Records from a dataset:
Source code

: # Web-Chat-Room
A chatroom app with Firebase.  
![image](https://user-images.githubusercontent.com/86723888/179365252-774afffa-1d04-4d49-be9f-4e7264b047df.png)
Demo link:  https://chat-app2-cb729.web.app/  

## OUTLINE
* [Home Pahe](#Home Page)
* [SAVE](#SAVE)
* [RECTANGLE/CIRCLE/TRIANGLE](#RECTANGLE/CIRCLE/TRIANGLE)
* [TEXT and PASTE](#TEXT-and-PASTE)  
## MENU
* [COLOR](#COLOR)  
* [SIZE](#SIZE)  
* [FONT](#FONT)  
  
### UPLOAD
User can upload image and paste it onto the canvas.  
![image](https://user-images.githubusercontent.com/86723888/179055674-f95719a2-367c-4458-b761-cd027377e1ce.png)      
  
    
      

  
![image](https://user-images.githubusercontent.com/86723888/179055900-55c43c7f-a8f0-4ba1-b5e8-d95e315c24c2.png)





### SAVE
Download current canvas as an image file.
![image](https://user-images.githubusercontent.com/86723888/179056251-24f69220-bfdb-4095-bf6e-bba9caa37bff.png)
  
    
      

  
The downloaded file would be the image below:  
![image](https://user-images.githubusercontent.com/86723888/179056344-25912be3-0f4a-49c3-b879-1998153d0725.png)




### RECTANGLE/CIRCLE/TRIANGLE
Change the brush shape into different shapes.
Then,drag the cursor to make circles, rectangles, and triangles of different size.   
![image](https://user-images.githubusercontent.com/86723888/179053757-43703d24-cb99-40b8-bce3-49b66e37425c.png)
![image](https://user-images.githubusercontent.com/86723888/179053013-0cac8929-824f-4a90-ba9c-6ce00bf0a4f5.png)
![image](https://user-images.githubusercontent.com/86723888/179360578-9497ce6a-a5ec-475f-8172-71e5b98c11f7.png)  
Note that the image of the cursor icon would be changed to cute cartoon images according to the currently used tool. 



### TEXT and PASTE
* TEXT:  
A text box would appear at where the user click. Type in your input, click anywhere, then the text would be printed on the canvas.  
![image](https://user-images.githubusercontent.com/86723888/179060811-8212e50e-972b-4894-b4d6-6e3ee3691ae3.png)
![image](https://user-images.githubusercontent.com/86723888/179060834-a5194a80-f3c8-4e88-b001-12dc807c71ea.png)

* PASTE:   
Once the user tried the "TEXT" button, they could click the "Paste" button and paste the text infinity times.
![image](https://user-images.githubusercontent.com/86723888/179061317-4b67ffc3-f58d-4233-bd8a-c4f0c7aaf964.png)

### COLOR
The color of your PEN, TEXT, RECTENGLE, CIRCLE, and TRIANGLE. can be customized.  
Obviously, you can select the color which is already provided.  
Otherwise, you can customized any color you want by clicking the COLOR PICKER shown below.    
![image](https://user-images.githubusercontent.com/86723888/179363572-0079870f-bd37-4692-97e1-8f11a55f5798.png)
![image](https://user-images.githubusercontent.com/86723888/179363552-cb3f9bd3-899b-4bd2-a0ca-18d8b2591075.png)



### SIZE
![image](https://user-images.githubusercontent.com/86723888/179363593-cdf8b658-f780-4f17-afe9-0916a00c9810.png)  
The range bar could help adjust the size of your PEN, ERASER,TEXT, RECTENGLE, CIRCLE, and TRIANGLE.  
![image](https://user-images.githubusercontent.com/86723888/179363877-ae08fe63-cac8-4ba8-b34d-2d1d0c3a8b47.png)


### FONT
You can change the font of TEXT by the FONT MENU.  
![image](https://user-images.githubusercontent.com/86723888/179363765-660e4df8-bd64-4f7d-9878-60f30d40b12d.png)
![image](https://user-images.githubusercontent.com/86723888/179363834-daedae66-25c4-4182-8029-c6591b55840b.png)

PROBLEM TO WORK ON:
Line by line, retype all of the entries.

RESPONSE TO THE EXERCISE:
Source code

: # Web-Chat-Room
A chatroom app with Firebase.  
![image](https://user-images.githubusercontent.com/86723888/179365252-774afffa-1d04-4d49-be9f-4e7264b047df.png)
Demo link:  https://chat-app2-cb729.web.app/  

## OUTLINE
* [Home Pahe](#Home Page)
* [SAVE](#SAVE)
* [RECTANGLE/CIRCLE/TRIANGLE](#RECTANGLE/CIRCLE/TRIANGLE)
* [TEXT and PASTE](#TEXT-and-PASTE)  
## MENU
* [COLOR](#COLOR)  
* [SIZE](#SIZE)  
* [FONT](#FONT)  
  
### UPLOAD
User can upload image and paste it onto the canvas.  
![image](https://user-images.githubusercontent.com/86723888/179055674-f95719a2-367c-4458-b761-cd027377e1ce.png)      
  
    
      

  
![image](https://user-images.githubusercontent.com/86723888/179055900-55c43c7f-a8f0-4ba1-b5e8-d95e315c24c2.png)





### SAVE
Download current canvas as an image file.
![image](https://user-images.githubusercontent.com/86723888/179056251-24f69220-bfdb-4095-bf6e-bba9caa37bff.png)
  
    
      

  
The downloaded file would be the image below:  
![image](https://user-images.githubusercontent.com/86723888/179056344-25912be3-0f4a-49c3-b879-1998153d0725.png)




### RECTANGLE/CIRCLE/TRIANGLE
Change the brush shape into different shapes.
Then,drag the cursor to make circles, rectangles, and triangles of different size.   
![image](https://user-images.githubusercontent.com/86723888/179053757-43703d24-cb99-40b8-bce3-49b66e37425c.png)
![image](https://user-images.githubusercontent.com/86723888/179053013-0cac8929-824f-4a90-ba9c-6ce00bf0a4f5.png)
![image](https://user-images.githubusercontent.com/86723888/179360578-9497ce6a-a5ec-475f-8172-71e5b98c11f7.png)  
Note that the image of the cursor icon would be changed to cute cartoon images according to the currently used tool. 



### TEXT and PASTE
* TEXT:  
A text box would appear at where the user click. Type in your input, click anywhere, then the text would be printed on the canvas.  
![image](https://user-images.githubusercontent.com/86723888/179060811-8212e50e-972b-4894-b4d6-6e3ee3691ae3.png)
![image](https://user-images.githubusercontent.com/86723888/179060834-a5194a80-f3c8-4e88-b001-12dc807c71ea.png)

* PASTE:   
Once the user tried the "TEXT" button, they could click the "Paste" button and paste the text infinity times.
![image](https://user-images.githubusercontent.com/86723888/179061317-4b67ffc3-f58d-4233-bd8a-c4f0c7aaf964.png)

### COLOR
The color of your PEN, TEXT, RECTENGLE, CIRCLE, and TRIANGLE. can be customized.  
Obviously, you can select the color which is already provided.  
Otherwise, you can customized any color you want by clicking the COLOR PICKER shown below.    
![image](https://user-images.githubusercontent.com/86723888/179363572-0079870f-bd37-4692-97e1-8f11a55f5798.png)
![image](https://user-images.githubusercontent.com/86723888/179363552-cb3f9bd3-899b-4bd2-a0ca-18d8b2591075.png)



### SIZE
![image](https://user-images.githubusercontent.com/86723888/179363593-cdf8b658-f780-4f17-afe9-0916a00c9810.png)  
The range bar could help adjust the size of your PEN, ERASER,TEXT, RECTENGLE, CIRCLE, and TRIANGLE.  
![image](https://user-images.githubusercontent.com/86723888/179363877-ae08fe63-cac8-4ba8-b34d-2d1d0c3a8b47.png)


### FONT
You can change the font of TEXT by the FONT MENU.  
![image](https://user-images.githubusercontent.com/86723888/179363765-660e4df8-bd64-4f7d-9878-60f30d40b12d.png)
![image](https://user-images.githubusercontent.com/86723888/179363834-daedae66-25c4-4182-8029-c6591b55840b.png)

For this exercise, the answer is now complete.